For automatic upgrade information, see Upgrading a DSS instance.
Pay attention to the warnings described in Limitations and warnings.
Automatic migration from previous versions (see above) is supported, but there are a few points that need manual attention.
In DSS 5.1 and 6.0, a regression affected dataiku.get_custom_variables(typed=True). This regression was fixed in DSS 7.0, so variables typing will be restored. This may affect workarounds that you may have setup in order to work around the regression.
DSS 7.0 introduces a new Git integration for projects, with vastly enhanced features like multiple branches and pulling from Git remotes.
In order to introduce this, DSS 7.0 also introduces a unified name for Git remotes. DSS will now only consider the remote named “origin” (the “standard” Git naming). As a result, if you had already added Git remotes with a different name, you may need to re-add it to your projects, following the instructions in Version control of projects.
DSS 7.0 deprecates support for some features and versions. Support for these will be removed in a later release.
- Support for “Hive CLI” execution modes for Hive is deprecated and will be removed in a future release. We recommend that you switch to HiveServer2. Please note that “Hive CLI” execution modes are already incompatible with User Isolation Framework.

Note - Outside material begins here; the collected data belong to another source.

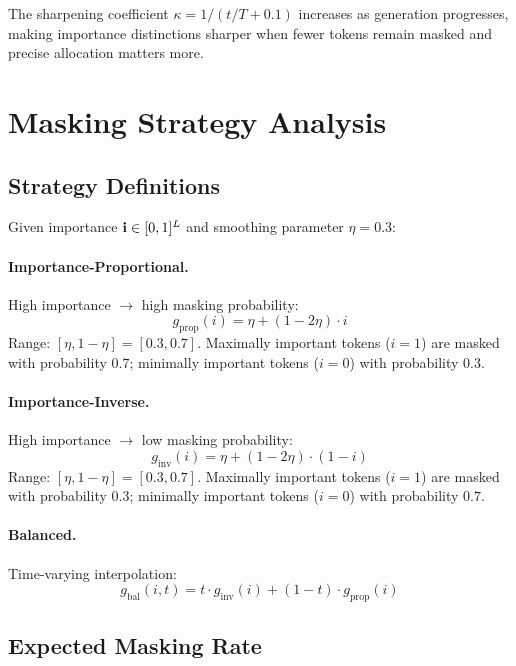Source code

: The sharpening coefficient $\kappa = 1/(t/T + 0.1)$ increases as generation progresses, making importance distinctions sharper when fewer tokens remain masked and precise allocation matters more.

\section{Masking Strategy Analysis}
\label{app:masking}

\subsection{Strategy Definitions}

Given importance $\rvi \in [0,1]^L$ and smoothing parameter $\eta = 0.3$:

\paragraph{Importance-Proportional.} High importance $\to$ high masking probability:
\begin{equation}
    g_{\text{prop}}(i) = \eta + (1{-}2\eta) \cdot i
\end{equation}
Range: $[\eta, 1{-}\eta] = [0.3, 0.7]$. Maximally important tokens ($i=1$) are masked with probability $0.7$; minimally important tokens ($i=0$) with probability $0.3$.

\paragraph{Importance-Inverse.} High importance $\to$ low masking probability:
\begin{equation}
    g_{\text{inv}}(i) = \eta + (1{-}2\eta) \cdot (1{-}i)
\end{equation}
Range: $[\eta, 1{-}\eta] = [0.3, 0.7]$. Maximally important tokens ($i=1$) are masked with probability $0.3$; minimally important tokens ($i=0$) with probability $0.7$.

\paragraph{Balanced.} Time-varying interpolation:
\begin{equation}
    g_{\text{bal}}(i, t) = t \cdot g_{\text{inv}}(i) + (1{-}t) \cdot g_{\text{prop}}(i)
\end{equation}

\subsection{Expected Masking Rate}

- Support for Microsoft HDInsight is now deprecated and will be removed in a future release. We recommend that users plan a migration toward a Kubernetes-based infrastructure.
- Support for Machine Learning through Vertica Advanced Analytics is now deprecated and will be removed in a future release. We recommend that you switch to In-memory based machine learning models. In-database scoring of in-memory-trained machine learnings will remain available.

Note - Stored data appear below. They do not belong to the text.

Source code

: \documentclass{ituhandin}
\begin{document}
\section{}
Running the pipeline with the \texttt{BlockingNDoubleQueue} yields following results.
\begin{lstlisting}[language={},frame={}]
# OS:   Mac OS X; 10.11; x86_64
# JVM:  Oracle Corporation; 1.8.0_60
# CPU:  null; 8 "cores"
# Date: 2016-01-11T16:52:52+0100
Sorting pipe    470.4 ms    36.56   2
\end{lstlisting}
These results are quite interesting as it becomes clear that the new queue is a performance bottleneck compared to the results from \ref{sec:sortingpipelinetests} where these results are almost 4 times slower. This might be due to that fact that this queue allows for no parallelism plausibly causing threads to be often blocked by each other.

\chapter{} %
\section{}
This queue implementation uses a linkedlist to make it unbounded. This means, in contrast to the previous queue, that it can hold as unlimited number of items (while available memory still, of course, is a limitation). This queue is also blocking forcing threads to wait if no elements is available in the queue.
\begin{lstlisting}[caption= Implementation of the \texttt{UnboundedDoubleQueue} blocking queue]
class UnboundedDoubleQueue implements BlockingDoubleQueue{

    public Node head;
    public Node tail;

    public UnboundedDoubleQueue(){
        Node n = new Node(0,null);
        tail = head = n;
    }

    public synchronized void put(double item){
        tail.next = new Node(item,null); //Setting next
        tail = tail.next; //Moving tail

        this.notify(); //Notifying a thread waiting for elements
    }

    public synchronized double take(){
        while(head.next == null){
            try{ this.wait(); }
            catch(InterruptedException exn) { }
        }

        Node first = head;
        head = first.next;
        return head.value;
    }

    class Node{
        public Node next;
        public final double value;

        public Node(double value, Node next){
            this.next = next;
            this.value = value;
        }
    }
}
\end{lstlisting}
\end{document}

- Support for Hive SequenceFile and RCFile formats is deprecated and will be removed in a future release.
- As a reminder from 6.0, support for Spark 1 (1.6) is deprecated. We strongly advise you to migrate to Spark 2. All Hadoop distributions can use Spark 2. Support for Spark 1 will be removed in DSS 8
- As a reminder from 6.0, support for Pig is deprecated. We strongly advise you to migrate to Spark.

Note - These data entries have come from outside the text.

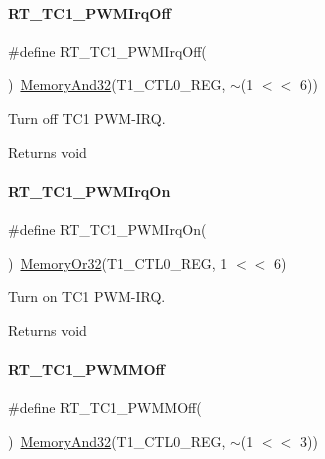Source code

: \paragraph{\texorpdfstring{R\+T\+\_\+\+T\+C1\+\_\+\+P\+W\+M\+Irq\+Off}{RT\_TC1\_PWMIrqOff}}
{\footnotesize\ttfamily \#define R\+T\+\_\+\+T\+C1\+\_\+\+P\+W\+M\+Irq\+Off(\begin{DoxyParamCaption}{ }\end{DoxyParamCaption})~\mbox{\hyperlink{a00020_a5c1a2bd4c1bd4c2f429d8042a45327ff}{Memory\+And32}}(T1\+\_\+\+C\+T\+L0\+\_\+\+R\+EG, $\sim$(1 $<$$<$ 6))}



Turn off T\+C1 P\+W\+M-\/\+I\+RQ. 

\begin{DoxyReturn}{Returns}
void 
\end{DoxyReturn}
\mbox{\label{a00044_a61477182241a8629176801cca44ce09a}} 
\paragraph{\texorpdfstring{R\+T\+\_\+\+T\+C1\+\_\+\+P\+W\+M\+Irq\+On}{RT\_TC1\_PWMIrqOn}}
{\footnotesize\ttfamily \#define R\+T\+\_\+\+T\+C1\+\_\+\+P\+W\+M\+Irq\+On(\begin{DoxyParamCaption}{ }\end{DoxyParamCaption})~\mbox{\hyperlink{a00020_a9ea92ebccdef6bdaca4d00210cc7266d}{Memory\+Or32}}(T1\+\_\+\+C\+T\+L0\+\_\+\+R\+EG, 1 $<$$<$ 6)}



Turn on T\+C1 P\+W\+M-\/\+I\+RQ. 

\begin{DoxyReturn}{Returns}
void 
\end{DoxyReturn}
\mbox{\label{a00044_aa070a043272a38ae84492146683a00d3}} 
\paragraph{\texorpdfstring{R\+T\+\_\+\+T\+C1\+\_\+\+P\+W\+M\+M\+Off}{RT\_TC1\_PWMMOff}}
{\footnotesize\ttfamily \#define R\+T\+\_\+\+T\+C1\+\_\+\+P\+W\+M\+M\+Off(\begin{DoxyParamCaption}{ }\end{DoxyParamCaption})~\mbox{\hyperlink{a00020_a5c1a2bd4c1bd4c2f429d8042a45327ff}{Memory\+And32}}(T1\+\_\+\+C\+T\+L0\+\_\+\+R\+EG, $\sim$(1 $<$$<$ 3))}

DSS 7.0.1 is a bugfix release. For a summary of major changes in 7.0, see below
- Fixed ‘Export Table’ option of dataset metrics in ‘column view’ display mode
- Fixed column width resizing in dataset explore tab
- Fixed the translation of the ‘log’ DSS formula when run on SQL databases
- Fixed the dkuReadDataset R function that could, in case of error, hide the real error message
- Fixed support for S3 to Redshift fast-path with S3 connections having restrictions on writable paths
- Fixed statistics computation on Kubernetes
- Fixed UI issues with statistics on migrated DSS instances
- Added computation of the aggregated score on partitioned models when a custom score is used
- Added computation of the aggregated score on multiclass partitioned models when the ‘Log loss’ metric is used
- Fixed usage of the native Python processor when defined in the script section of an analysis
- Fixed display of the starting time when training partitioned models
- Improved display of unbuilt datasets when using flow filters
- Improved display of partitioned models when using flow views
- Improved display of plugin names in the right panel
- Fixed preview of folder content in the right panel
- Fixed DSS objects link creation in DSS objects descriptions on Firefox
- Various fixes around multi selection of list items
- Fixed issue when moving project to folder by drag and drop
- Fixed the ‘send report’ scenario step when targeting a dataset
- Fixed abort of SQL notebook query when using the ‘regular statement’ option
DSS 7.0.0 is a major upgrade to DSS with major new features.
Dataiku DSS now features a dedicated interface for performing exploratory data analysis (EDA) on datasets. EDA is useful for analyzing datasets and summarizing their main characteristics. Common tasks in EDA include visual data exploration, statistical testing, detecting correlations, and dimensionality reduction.
Some of the features of interactive statistics in Dataiku DSS are:
- Univariate analysis (descriptive statistics, histograms, boxplots, quantile tables, frequency tables, cross-filter, …)
- Bivariate analysis (scatter plots, correlation analysis, bivariate frequency tables, …)
- Statistical tests (mean tests, distribution tests, two-sample tests, Anova, Chi-Square, …)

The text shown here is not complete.